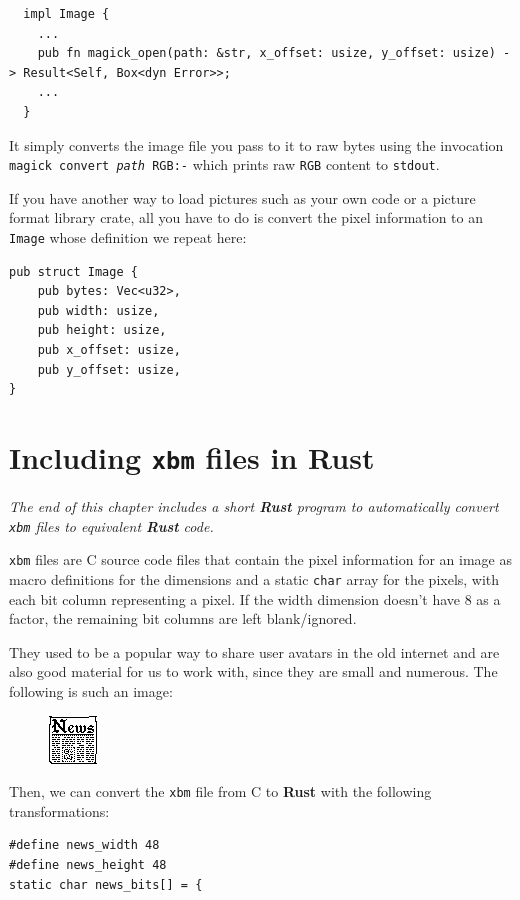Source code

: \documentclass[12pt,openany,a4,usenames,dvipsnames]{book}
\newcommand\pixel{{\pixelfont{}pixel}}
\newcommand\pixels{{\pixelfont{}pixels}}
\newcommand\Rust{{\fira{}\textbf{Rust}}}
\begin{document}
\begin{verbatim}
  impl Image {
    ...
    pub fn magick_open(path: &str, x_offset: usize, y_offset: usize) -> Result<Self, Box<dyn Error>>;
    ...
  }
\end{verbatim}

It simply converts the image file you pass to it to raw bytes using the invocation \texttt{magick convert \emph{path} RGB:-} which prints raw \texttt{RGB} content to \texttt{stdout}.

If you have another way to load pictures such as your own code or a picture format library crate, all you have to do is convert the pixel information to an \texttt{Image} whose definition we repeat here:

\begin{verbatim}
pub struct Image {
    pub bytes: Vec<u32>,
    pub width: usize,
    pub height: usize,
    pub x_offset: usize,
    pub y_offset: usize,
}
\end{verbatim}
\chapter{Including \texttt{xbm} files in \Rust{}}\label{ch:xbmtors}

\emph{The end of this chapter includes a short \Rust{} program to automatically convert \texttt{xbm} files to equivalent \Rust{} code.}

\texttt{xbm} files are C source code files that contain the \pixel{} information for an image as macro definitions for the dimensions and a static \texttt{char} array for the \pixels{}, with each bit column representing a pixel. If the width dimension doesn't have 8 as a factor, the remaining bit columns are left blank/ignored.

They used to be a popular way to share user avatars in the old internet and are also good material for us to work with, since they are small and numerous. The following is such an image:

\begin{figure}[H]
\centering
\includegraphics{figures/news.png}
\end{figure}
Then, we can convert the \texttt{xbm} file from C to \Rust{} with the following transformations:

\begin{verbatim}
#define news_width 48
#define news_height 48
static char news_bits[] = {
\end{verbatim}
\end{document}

-*-

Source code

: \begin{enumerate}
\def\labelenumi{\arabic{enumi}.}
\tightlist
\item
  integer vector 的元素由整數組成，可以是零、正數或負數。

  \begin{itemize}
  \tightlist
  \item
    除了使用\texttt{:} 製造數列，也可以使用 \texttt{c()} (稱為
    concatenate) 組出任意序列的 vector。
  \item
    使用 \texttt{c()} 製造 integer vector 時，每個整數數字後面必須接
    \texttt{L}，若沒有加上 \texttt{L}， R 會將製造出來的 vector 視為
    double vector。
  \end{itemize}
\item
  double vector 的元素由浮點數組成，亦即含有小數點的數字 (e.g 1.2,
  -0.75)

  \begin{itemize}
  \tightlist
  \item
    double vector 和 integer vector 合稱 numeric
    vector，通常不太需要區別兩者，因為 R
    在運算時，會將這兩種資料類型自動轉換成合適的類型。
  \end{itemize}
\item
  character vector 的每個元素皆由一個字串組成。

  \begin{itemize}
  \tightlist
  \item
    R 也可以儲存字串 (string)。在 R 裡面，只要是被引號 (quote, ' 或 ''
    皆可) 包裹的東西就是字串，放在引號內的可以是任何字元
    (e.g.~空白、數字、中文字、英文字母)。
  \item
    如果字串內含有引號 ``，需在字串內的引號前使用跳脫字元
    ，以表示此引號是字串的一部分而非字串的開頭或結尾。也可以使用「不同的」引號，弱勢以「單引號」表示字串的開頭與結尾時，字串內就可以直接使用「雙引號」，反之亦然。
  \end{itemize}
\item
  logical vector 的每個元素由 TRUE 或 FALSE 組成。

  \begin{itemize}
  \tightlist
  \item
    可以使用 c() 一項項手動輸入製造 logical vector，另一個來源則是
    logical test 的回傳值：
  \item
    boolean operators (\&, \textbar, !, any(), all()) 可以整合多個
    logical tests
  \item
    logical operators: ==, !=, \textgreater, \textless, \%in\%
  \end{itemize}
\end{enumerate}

-*-

**Exercise goal:**
Looking at the records above, how many lines contain "path"? Answer with the number alone.

**Exercise output:**
2